### Try it:
Repeat exactly, and only, the lines of the entries below from the one with "I think we need to, instead" through the one with "They are hundreds", both ends included.

### Material shown:
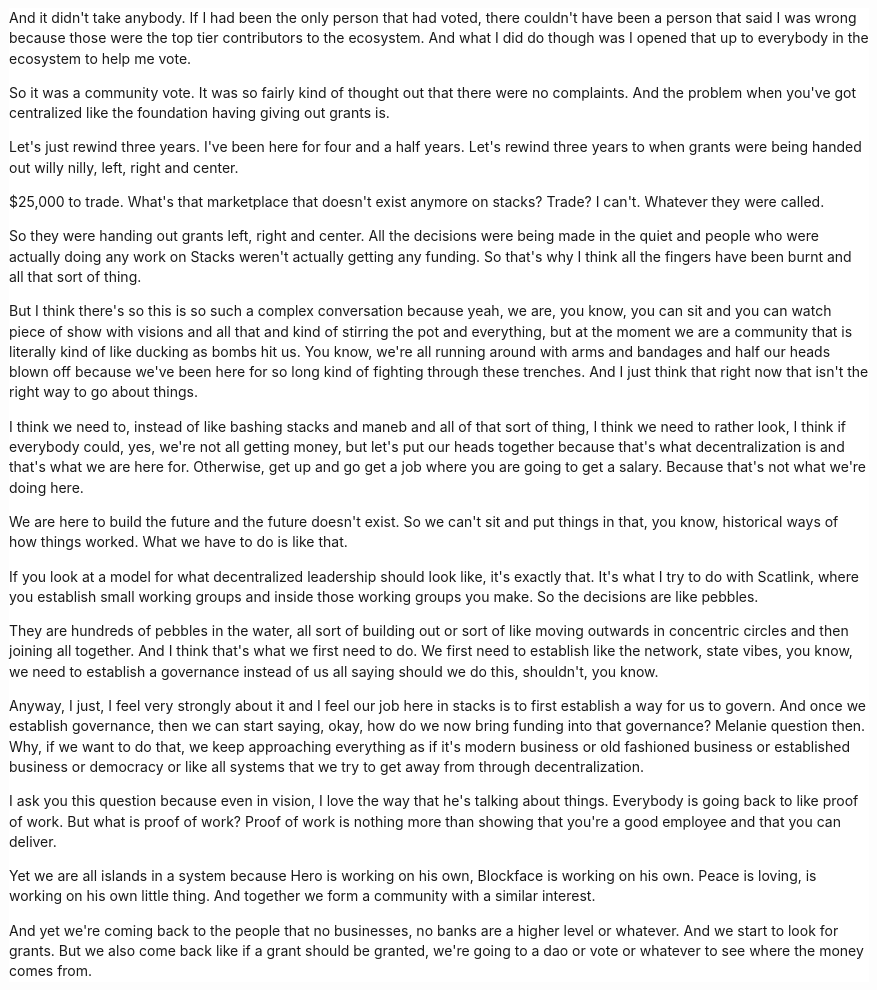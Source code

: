 And it didn't take anybody. If I had been the only person that had voted, there couldn't have been a person that said I was wrong because those were the top tier contributors to the ecosystem. And what I did do though was I opened that up to everybody in the ecosystem to help me vote.

So it was a community vote. It was so fairly kind of thought out that there were no complaints. And the problem when you've got centralized like the foundation having giving out grants is.

Let's just rewind three years. I've been here for four and a half years. Let's rewind three years to when grants were being handed out willy nilly, left, right and center.

$25,000 to trade. What's that marketplace that doesn't exist anymore on stacks? Trade? I can't. Whatever they were called.

So they were handing out grants left, right and center. All the decisions were being made in the quiet and people who were actually doing any work on Stacks weren't actually getting any funding. So that's why I think all the fingers have been burnt and all that sort of thing.

But I think there's so this is so such a complex conversation because yeah, we are, you know, you can sit and you can watch piece of show with visions and all that and kind of stirring the pot and everything, but at the moment we are a community that is literally kind of like ducking as bombs hit us. You know, we're all running around with arms and bandages and half our heads blown off because we've been here for so long kind of fighting through these trenches. And I just think that right now that isn't the right way to go about things.

I think we need to, instead of like bashing stacks and maneb and all of that sort of thing, I think we need to rather look, I think if everybody could, yes, we're not all getting money, but let's put our heads together because that's what decentralization is and that's what we are here for. Otherwise, get up and go get a job where you are going to get a salary. Because that's not what we're doing here.

We are here to build the future and the future doesn't exist. So we can't sit and put things in that, you know, historical ways of how things worked. What we have to do is like that.

If you look at a model for what decentralized leadership should look like, it's exactly that. It's what I try to do with Scatlink, where you establish small working groups and inside those working groups you make. So the decisions are like pebbles.

They are hundreds of pebbles in the water, all sort of building out or sort of like moving outwards in concentric circles and then joining all together. And I think that's what we first need to do. We first need to establish like the network, state vibes, you know, we need to establish a governance instead of us all saying should we do this, shouldn't, you know.

Anyway, I just, I feel very strongly about it and I feel our job here in stacks is to first establish a way for us to govern. And once we establish governance, then we can start saying, okay, how do we now bring funding into that governance? Melanie question then. Why, if we want to do that, we keep approaching everything as if it's modern business or old fashioned business or established business or democracy or like all systems that we try to get away from through decentralization.

I ask you this question because even in vision, I love the way that he's talking about things. Everybody is going back to like proof of work. But what is proof of work? Proof of work is nothing more than showing that you're a good employee and that you can deliver.

Yet we are all islands in a system because Hero is working on his own, Blockface is working on his own. Peace is loving, is working on his own little thing. And together we form a community with a similar interest.

And yet we're coming back to the people that no businesses, no banks are a higher level or whatever. And we start to look for grants. But we also come back like if a grant should be granted, we're going to a dao or vote or whatever to see where the money comes from.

### Task output:
I think we need to, instead of like bashing stacks and maneb and all of that sort of thing, I think we need to rather look, I think if everybody could, yes, we're not all getting money, but let's put our heads together because that's what decentralization is and that's what we are here for. Otherwise, get up and go get a job where you are going to get a salary. Because that's not what we're doing here.

We are here to build the future and the future doesn't exist. So we can't sit and put things in that, you know, historical ways of how things worked. What we have to do is like that.

If you look at a model for what decentralized leadership should look like, it's exactly that. It's what I try to do with Scatlink, where you establish small working groups and inside those working groups you make. So the decisions are like pebbles.

They are hundreds of pebbles in the water, all sort of building out or sort of like moving outwards in concentric circles and then joining all together. And I think that's what we first need to do. We first need to establish like the network, state vibes, you know, we need to establish a governance instead of us all saying should we do this, shouldn't, you know.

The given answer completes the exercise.